Die Bonner haben gerade erst eine der schlimmsten Spielzeiten ihrer 25 Jahre währenden Historie hinter sich. Nicht nur wegen Corona, auch sportlich. Drittletzter waren sie geworden in der abgebrochenen Hauptrunde der Basketball-Bundesliga (BBL). "Offensichtlich waren die Spieler der zunehmenden Drucksituation nicht gewachsen", sagt Wolfgang Wiedlich, der Geschäftsführer und Präsident. Unter den gegenwärtigen Umständen neigt der 64-Jährige zum Zynismus. So schlecht sei manches Heimspiel gewesen, sagt er, "da hätte man sich manchmal fast gewünscht, dass keine Zuschauer zugelassen wären". Man darf das nicht falsch verstehen: Natürlich vermisst Wiedlich das Publikum, emotional und wirtschaftlich, aber für manches Spiel hat er sich offenbar geschämt.
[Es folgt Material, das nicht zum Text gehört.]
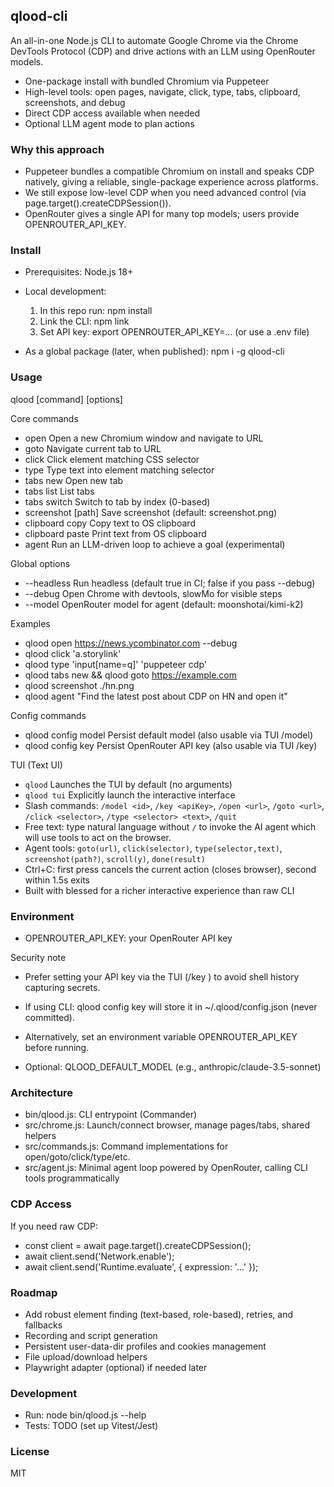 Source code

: ## qlood-cli

An all-in-one Node.js CLI to automate Google Chrome via the Chrome DevTools Protocol (CDP) and drive actions with an LLM using OpenRouter models.

- One-package install with bundled Chromium via Puppeteer
- High-level tools: open pages, navigate, click, type, tabs, clipboard, screenshots, and debug
- Direct CDP access available when needed
- Optional LLM agent mode to plan actions

### Why this approach
- Puppeteer bundles a compatible Chromium on install and speaks CDP natively, giving a reliable, single-package experience across platforms.
- We still expose low-level CDP when you need advanced control (via page.target().createCDPSession()).
- OpenRouter gives a single API for many top models; users provide OPENROUTER_API_KEY.

### Install
- Prerequisites: Node.js 18+
- Local development:
  1) In this repo run: npm install
  2) Link the CLI: npm link
  3) Set API key: export OPENROUTER_API_KEY=... (or use a .env file)

- As a global package (later, when published):
  npm i -g qlood-cli

### Usage
qlood [command] [options]

Core commands
- open <url>                         Open a new Chromium window and navigate to URL
- goto <url>                         Navigate current tab to URL
- click <selector>                   Click element matching CSS selector
- type <selector> <text>             Type text into element matching selector
- tabs new                           Open new tab
- tabs list                          List tabs
- tabs switch <index>                Switch to tab by index (0-based)
- screenshot [path]                  Save screenshot (default: screenshot.png)
- clipboard copy <text>              Copy text to OS clipboard
- clipboard paste                    Print text from OS clipboard
- agent <goal>                       Run an LLM-driven loop to achieve a goal (experimental)

Global options
- --headless                         Run headless (default true in CI; false if you pass --debug)
- --debug                            Open Chrome with devtools, slowMo for visible steps
- --model <id>                       OpenRouter model for agent (default: moonshotai/kimi-k2)

Examples
- qlood open https://news.ycombinator.com --debug
- qlood click 'a.storylink'
- qlood type 'input[name=q]' 'puppeteer cdp'
- qlood tabs new && qlood goto https://example.com
- qlood screenshot ./hn.png
- qlood agent "Find the latest post about CDP on HN and open it"

Config commands
- qlood config model <id>            Persist default model (also usable via TUI /model)
- qlood config key <apiKey>          Persist OpenRouter API key (also usable via TUI /key)

TUI (Text UI)
- `qlood`                            Launches the TUI by default (no arguments)
- `qlood tui`                        Explicitly launch the interactive interface
- Slash commands: `/model <id>`, `/key <apiKey>`, `/open <url>`, `/goto <url>`, `/click <selector>`, `/type <selector> <text>`, `/quit`
- Free text: type natural language without `/` to invoke the AI agent which will use tools to act on the browser.
- Agent tools: `goto(url)`, `click(selector)`, `type(selector,text)`, `screenshot(path?)`, `scroll(y)`, `done(result)`
- Ctrl+C: first press cancels the current action (closes browser), second within 1.5s exits
- Built with blessed for a richer interactive experience than raw CLI

### Environment
- OPENROUTER_API_KEY: your OpenRouter API key

Security note
- Prefer setting your API key via the TUI (/key <apiKey>) to avoid shell history capturing secrets.
- If using CLI: qlood config key <apiKey> will store it in ~/.qlood/config.json (never committed).
- Alternatively, set an environment variable OPENROUTER_API_KEY before running.

- Optional: QLOOD_DEFAULT_MODEL (e.g., anthropic/claude-3.5-sonnet)

### Architecture
- bin/qlood.js: CLI entrypoint (Commander)
- src/chrome.js: Launch/connect browser, manage pages/tabs, shared helpers
- src/commands.js: Command implementations for open/goto/click/type/etc.
- src/agent.js: Minimal agent loop powered by OpenRouter, calling CLI tools programmatically

### CDP Access
If you need raw CDP:
- const client = await page.target().createCDPSession();
- await client.send('Network.enable');
- await client.send('Runtime.evaluate', { expression: '...' });

### Roadmap
- Add robust element finding (text-based, role-based), retries, and fallbacks
- Recording and script generation
- Persistent user-data-dir profiles and cookies management
- File upload/download helpers
- Playwright adapter (optional) if needed later

### Development
- Run: node bin/qlood.js --help
- Tests: TODO (set up Vitest/Jest)

### License
MIT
In der Sommerpause haben die Bonner ihren Kader umfassend erneuert: Leon Kratzer, Chris Babb, Strahinja Micovic und Josh Hagins heißen ein paar der Neuen, die eine gewisse Spielkultur zurückbringen sollen; vielleicht reicht es auch wieder für die Playoffs. Nur viermal binnen 25 Jahren hat Bonn die K.-o.-Runde verpasst. Dabei sind die Baskets der tragischste Fall der neueren deutschen Basketball-Geschichte. Fünfmal verloren sie das Finale um die Meisterschaft, dreimal das um den Pokal - achtmal kurz davor, aber nie einen Titel gewonnen: Das ist hart. Der Trainer, der nun die Wende einleiten soll, heißt Igor Jovovic und war zuletzt Assistent beim FC Bayern München.
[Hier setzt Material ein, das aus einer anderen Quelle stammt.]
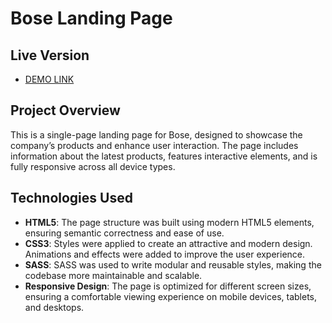 # Bose Landing Page

## **Live Version**
- [DEMO LINK](https://priemssonia.github.io/bose-landing-page/)

## **Project Overview**
This is a single-page landing page for Bose, designed to showcase the company’s products and enhance user interaction. The page includes information about the latest products, features interactive elements, and is fully responsive across all device types.

## **Technologies Used**
- **HTML5**: The page structure was built using modern HTML5 elements, ensuring semantic correctness and ease of use.
- **CSS3**: Styles were applied to create an attractive and modern design. Animations and effects were added to improve the user experience.
- **SASS**: SASS was used to write modular and reusable styles, making the codebase more maintainable and scalable.
- **Responsive Design**: The page is optimized for different screen sizes, ensuring a comfortable viewing experience on mobile devices, tablets, and desktops.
Dass sie jahrelang in ihre Halle investiert haben, könnte die Bonner nun retten

Der Sport ist zurzeit natürlich nur die halbe Wahrheit. Die andere Hälfte dreht sich um die Überlebensfähigkeit des Klubs. Mit sieben neuen Spielern haben die Baskets Verträge ausgehandelt, die Gehälter sind jetzt niedriger als vorher, der Etat ist um etwa 40 Prozent geschrumpft. In den Verträgen stehen jetzt lauter neue Klauseln: eine Saisonunterbrechungsklausel, eine Saisonabbruchsklausel und eine Klausel, die das Gehalt der Spieler auch an die Zahl der zugelassenen Zuschauer koppelt. Corona hat den Klub kreativ werden lassen müssen. Beim Training werden die TV-tauglichen Hochleistungs-Scheinwerfer nicht mehr zu 100 Prozent aufgedreht, sondern nur noch zu maximal 50, das Trainingslager wurde gestrichen und wegen der gesunkenen Gehälter bekommen auch die Spieler-Agenten weniger Provision. Kleinvieh macht auch Mist.

Eine Saison unter den gegenwärtigen Umständen glauben sie in Bonn überstehen zu können; bei einer weiteren könnte es eng werden. Die Baskets zahlen seit zehn Jahren ihre eigene Halle ab: den Telekom-Dome. Telekondom, haben bei der Eröffnung Einige gelästert, aber mittlerweile ist klar: Die im Eigenbesitz befindliche Arena könnte die Baskets tatsächlich vor dem Niedergang schützen. Jahr für Jahr haben die ungefähr 900 000 Euro Kapitaldienst ungeheuer belastet. "Wir haben uns die Arena vom Team-Etat abgespart", sagt Wiedlich. Seit 2009 war Bonn womöglich auch deshalb in keinem BBL-Finale und seit 2012 in keinem Pokalfinale mehr, weil man die Qualität des Kaders den wirtschaftlichen Bedingungen bei der Abzahlung der Halle anpassen musste. Doch mittlerweile ist so viel abbezahlt, dass die Immobilie samt Grundstück sogar beliehen werden kann. Und so bietet die eigene Halle in diesen Zeiten tatsächlich die Chance, die Krise vielleicht sogar zu meistern.

Am kommenden Sonntag empfangen die Bonner zu ihrem ersten Ligaspiel der neuen Saison die Mannschaft aus Ludwigsburg, den Vorjahresfinalisten. Zuschauer werden dann keine erlaubt sein in der Arena, dabei hoffen die Baskets, dass sie künftig wieder Leistungen zeigen, für die sie sich vor niemandem schämen müssen. Für die Fans haben sie eine besondere Aktion geplant: Wer will, kann sein Foto im Internet hochladen und während des Spiels auf den LED-Werbebanden am Spielfeldrand erscheinen lassen.

"Unser Saisonziel", sagt Präsident Wiedlich, "ist zunächst mal dafür zu sorgen, dass unsere Fans auch vor dem Fernseher wieder Freude an unseren Spielen entwickeln." Der nächste Gedanke könnte dann sein, es auch wieder in die Playoffs zu schaffen. In einer Saison, die mit zwei eher schwierigen Fällen losgegangen ist, wäre das schon tröstlich.